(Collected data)
>>

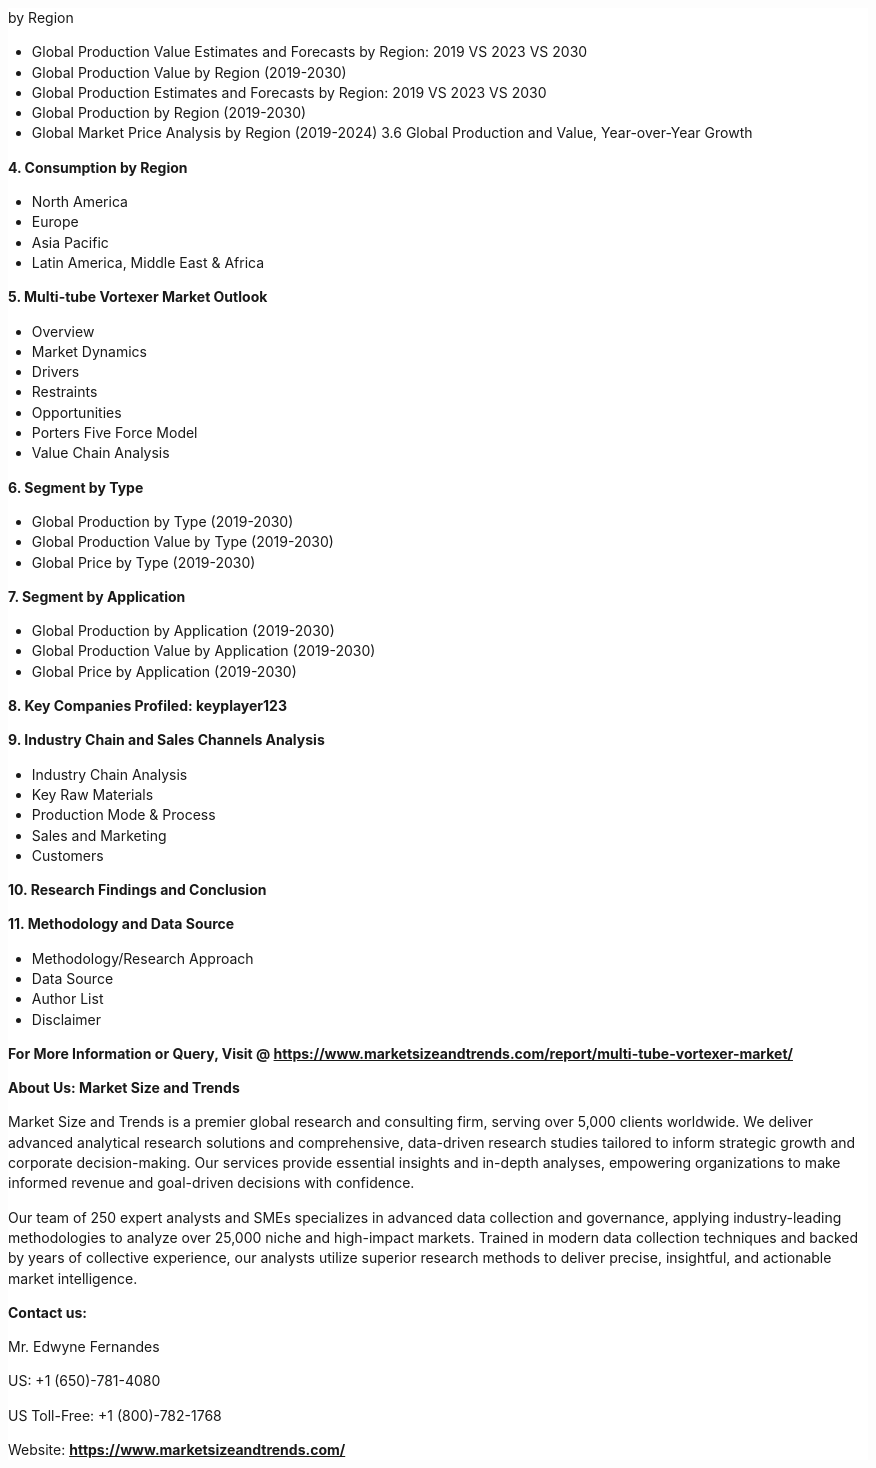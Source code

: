 by Region</strong></p><ul><li>Global Production Value Estimates and Forecasts by Region: 2019 VS 2023 VS 2030</li><li>Global Production Value by Region (2019-2030)</li><li>Global Production Estimates and Forecasts by Region: 2019 VS 2023 VS 2030</li><li>Global Production by Region (2019-2030)</li><li>Global Market Price Analysis by Region (2019-2024) 3.6 Global Production and Value, Year-over-Year Growth</li></ul><p><strong>4. Consumption by Region</strong></p><ul><li>North America</li><li>Europe</li><li>Asia Pacific</li><li>Latin America, Middle East &amp; Africa</li></ul><p><strong>5. Multi-tube Vortexer Market Outlook</strong></p><ul><li>Overview</li><li>Market Dynamics</li><li>Drivers</li><li>Restraints</li><li>Opportunities</li><li>Porters Five Force Model</li><li>Value Chain Analysis&nbsp;</li></ul><p><strong>6. Segment by Type</strong></p><ul><li>Global Production by Type (2019-2030)</li><li>Global Production Value by Type (2019-2030)</li><li>Global Price by Type (2019-2030)</li></ul><p><strong>7. Segment by Application</strong></p><ul><li>Global Production by Application (2019-2030)</li><li>Global Production Value by Application (2019-2030)</li><li>Global Price by Application (2019-2030)</li></ul><p><strong>8. Key Companies Profiled: keyplayer123</strong></p><p><strong>9. Industry Chain and Sales Channels Analysis</strong></p><ul><li>Industry Chain Analysis</li><li>Key Raw Materials</li><li>Production Mode &amp; Process</li><li>Sales and Marketing</li><li>Customers</li></ul><p><strong>10. Research Findings and Conclusion</strong></p><p><strong>11. Methodology and Data Source</strong></p><ul><li>Methodology/Research Approach</li><li>Data Source</li><li>Author List</li><li>Disclaimer</li></ul></p><p><strong>For More Information or Query, Visit @ <a href="https://www.marketsizeandtrends.com/report/multi-tube-vortexer-market/">https://www.marketsizeandtrends.com/report/multi-tube-vortexer-market/</a></strong></p><p><strong>About Us: Market Size and Trends</strong></p><p>Market Size and Trends is a premier global research and consulting firm, serving over 5,000 clients worldwide. We deliver advanced analytical research solutions and comprehensive, data-driven research studies tailored to inform strategic growth and corporate decision-making. Our services provide essential insights and in-depth analyses, empowering organizations to make informed revenue and goal-driven decisions with confidence.</p><p>Our team of 250 expert analysts and SMEs specializes in advanced data collection and governance, applying industry-leading methodologies to analyze over 25,000 niche and high-impact markets. Trained in modern data collection techniques and backed by years of collective experience, our analysts utilize superior research methods to deliver precise, insightful, and actionable market intelligence.</p><p><strong>Contact us:</strong></p><p>Mr. Edwyne Fernandes</p><p>US: +1 (650)-781-4080</p><p>US Toll-Free: +1 (800)-782-1768</p><p>Website: <strong><a href="https://www.marketsizeandtrends.com/">https://www.marketsizeandtrends.com/</a></strong></p>
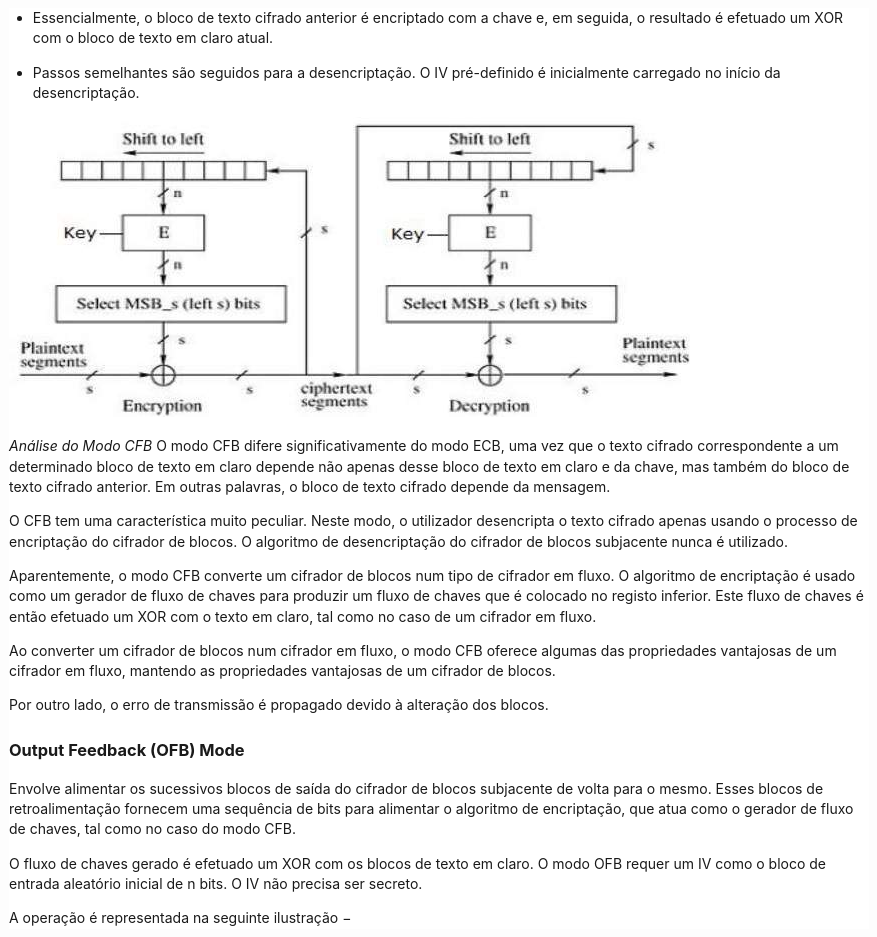 - Essencialmente, o bloco de texto cifrado anterior é encriptado com a chave e, em seguida, o resultado é efetuado um XOR com o bloco de texto em claro atual.

 - Passos semelhantes são seguidos para a desencriptação. O IV pré-definido é inicialmente carregado no início da desencriptação.

![Mode CFB](./cfb_mode.jpg)

*Análise do Modo CFB*
O modo CFB difere significativamente do modo ECB, uma vez que o texto cifrado correspondente a um determinado bloco de texto em claro depende não apenas desse bloco de texto em claro e da chave, mas também do bloco de texto cifrado anterior. Em outras palavras, o bloco de texto cifrado depende da mensagem.

O CFB tem uma característica muito peculiar. Neste modo, o utilizador desencripta o texto cifrado apenas usando o processo de encriptação do cifrador de blocos. O algoritmo de desencriptação do cifrador de blocos subjacente nunca é utilizado.

Aparentemente, o modo CFB converte um cifrador de blocos num tipo de cifrador em fluxo. O algoritmo de encriptação é usado como um gerador de fluxo de chaves para produzir um fluxo de chaves que é colocado no registo inferior. Este fluxo de chaves é então efetuado um XOR com o texto em claro, tal como no caso de um cifrador em fluxo.

Ao converter um cifrador de blocos num cifrador em fluxo, o modo CFB oferece algumas das propriedades vantajosas de um cifrador em fluxo, mantendo as propriedades vantajosas de um cifrador de blocos.

Por outro lado, o erro de transmissão é propagado devido à alteração dos blocos.

### Output Feedback (OFB) Mode

Envolve alimentar os sucessivos blocos de saída do cifrador de blocos subjacente de volta para o mesmo. Esses blocos de retroalimentação fornecem uma sequência de bits para alimentar o algoritmo de encriptação, que atua como o gerador de fluxo de chaves, tal como no caso do modo CFB.

O fluxo de chaves gerado é efetuado um XOR com os blocos de texto em claro. O modo OFB requer um IV como o bloco de entrada aleatório inicial de n bits. O IV não precisa ser secreto.

A operação é representada na seguinte ilustração −
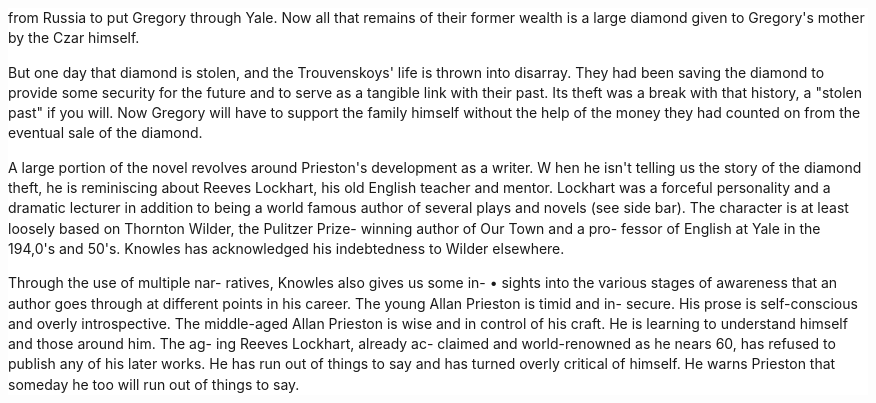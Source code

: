 
from Russia to put Gregory through 
Yale. Now all that remains of their 
former wealth is a large diamond given 
to Gregory's mother by the Czar 
himself. 

But one day that diamond is stolen, 
and the Trouvenskoys' life is thrown 
into disarray. They had been saving 
the diamond to provide some security 
for the future and to serve as a tangible 
link with their past. Its theft was a 
break with that history, a "stolen past" 
if you will. Now Gregory will have to 
support the family himself without the 
help of the money they had counted on 
from the eventual sale of the diamond. 

A large portion of the novel revolves 
around Prieston's development as a 
writer. W hen he isn't telling us the 
story of the diamond theft, he is 
reminiscing about Reeves Lockhart, 
his old English teacher and mentor. 
Lockhart was a forceful personality 
and a dramatic lecturer in addition to 
being a world famous author of several 
plays and novels (see side bar). The 
character is at least loosely based on 
Thornton Wilder, the Pulitzer Prize-
winning author of Our Town and a pro-
fessor of English at Yale in the 194,0's 
and 50's. Knowles has acknowledged 
his indebtedness to Wilder elsewhere. 

Through the use of multiple nar-
ratives, Knowles also gives us some in-
• sights 
into the various stages of 
awareness that an author goes through 
at different points in his career. The 
young Allan Prieston is timid and in-
secure. His prose is self-conscious and 
overly introspective. The middle-aged 
Allan Prieston is wise and in control of 
his craft. He is learning to understand 
himself and those around him. The ag-
ing Reeves Lockhart, already ac-
claimed and world-renowned as he 
nears 60, has refused to publish any of 
his later works. He has run out of 
things to say and has turned overly 
critical of himself. He warns Prieston 
that someday he too will run out of 
things to say. 
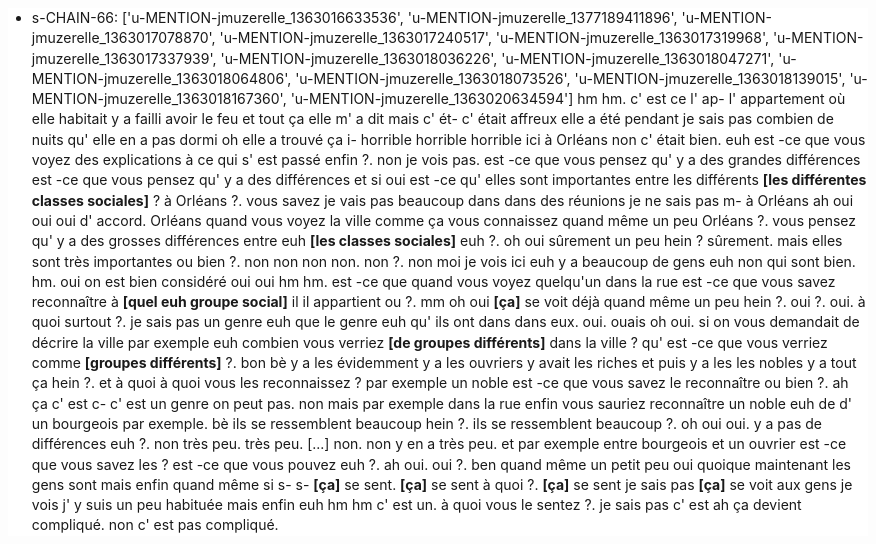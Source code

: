  * s-CHAIN-66: ['u-MENTION-jmuzerelle_1363016633536', 'u-MENTION-jmuzerelle_1377189411896', 'u-MENTION-jmuzerelle_1363017078870', 'u-MENTION-jmuzerelle_1363017240517', 'u-MENTION-jmuzerelle_1363017319968', 'u-MENTION-jmuzerelle_1363017337939', 'u-MENTION-jmuzerelle_1363018036226', 'u-MENTION-jmuzerelle_1363018047271', 'u-MENTION-jmuzerelle_1363018064806', 'u-MENTION-jmuzerelle_1363018073526', 'u-MENTION-jmuzerelle_1363018139015', 'u-MENTION-jmuzerelle_1363018167360', 'u-MENTION-jmuzerelle_1363020634594']
	hm hm.
	 c' est ce l' ap- l' appartement où elle habitait y a failli avoir le feu et tout ça elle m' a dit mais c' ét- c' était affreux elle a été pendant je sais pas combien de nuits qu' elle en a pas dormi oh elle a trouvé ça i- horrible horrible horrible ici à Orléans non c' était bien.
	 euh est -ce que vous voyez des explications à ce qui s' est passé enfin ?.
	 non je vois pas.
	 est -ce que vous pensez qu' y a des grandes différences est -ce que vous pensez qu' y a des différences et si oui est -ce qu' elles sont importantes entre les différents **[les différentes classes sociales]** ? à Orléans ?.
	 vous savez je vais pas beaucoup dans dans des réunions je ne sais pas m- à Orléans ah oui oui oui d' accord.
	 Orléans quand vous voyez la ville comme ça vous connaissez quand même un peu Orléans ?.
	 vous pensez qu' y a des grosses différences entre euh **[les classes sociales]** euh ?.
	 oh oui sûrement un peu hein ? sûrement.
	 mais elles sont très importantes ou bien ?.
	 non non non non.
	 non ?.
	 non moi je vois ici euh y a beaucoup de gens euh non qui sont bien.
	 hm.
	 oui on est bien considéré oui oui hm hm.
	 est -ce que quand vous voyez quelqu'un dans la rue est -ce que vous savez reconnaître à **[quel euh groupe social]** il il appartient ou ?.
	 mm oh oui **[ça]** se voit déjà quand même un peu hein ?.
	 oui ?.
	 oui.
	 à quoi surtout ?.
	 je sais pas un genre euh que le genre euh qu' ils ont dans dans eux.
	 oui.
	 ouais oh oui.
	 si on vous demandait de décrire la ville par exemple euh combien vous verriez **[de groupes différents]** dans la ville ? qu' est -ce que vous verriez comme **[groupes différents]** ?.
	 bon bè y a les évidemment y a les ouvriers y avait les riches et puis y a les les nobles y a tout ça hein ?.
	 et à quoi à quoi vous les reconnaissez ? par exemple un noble est -ce que vous savez le reconnaître ou bien ?.
	 ah ça c' est c- c' est un genre on peut pas.
	 non mais par exemple dans la rue enfin vous sauriez reconnaître un noble euh de d' un bourgeois par exemple.
	 bè ils se ressemblent beaucoup hein ?.
	 ils se ressemblent beaucoup ?.
	 oh oui oui.
	 y a pas de différences euh ?.
	 non très peu.
	 très peu.
	 [...] non.
	 non y en a très peu.
	 et par exemple entre bourgeois et un ouvrier est -ce que vous savez les ? est -ce que vous pouvez euh ?.
	 ah oui.
	 oui ?.
	 ben quand même un petit peu oui quoique maintenant les gens sont mais enfin quand même si s- s- **[ça]** se sent.
	 **[ça]** se sent à quoi ?.
	 **[ça]** se sent je sais pas **[ça]** se voit aux gens je vois j' y suis un peu habituée mais enfin euh hm hm c' est un.
	 à quoi vous le sentez ?.
	 je sais pas c' est ah ça devient compliqué.
	 non c' est pas compliqué.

<<

**WHAT THE TASK ASKS**
Copy out each line of the records where the word "that" appears.

**WRITTEN REPLY**
Yale. Now all that remains of their 
But one day that diamond is stolen, 
break with that history, a "stolen past" 
awareness that an author goes through 
that someday he too will run out of 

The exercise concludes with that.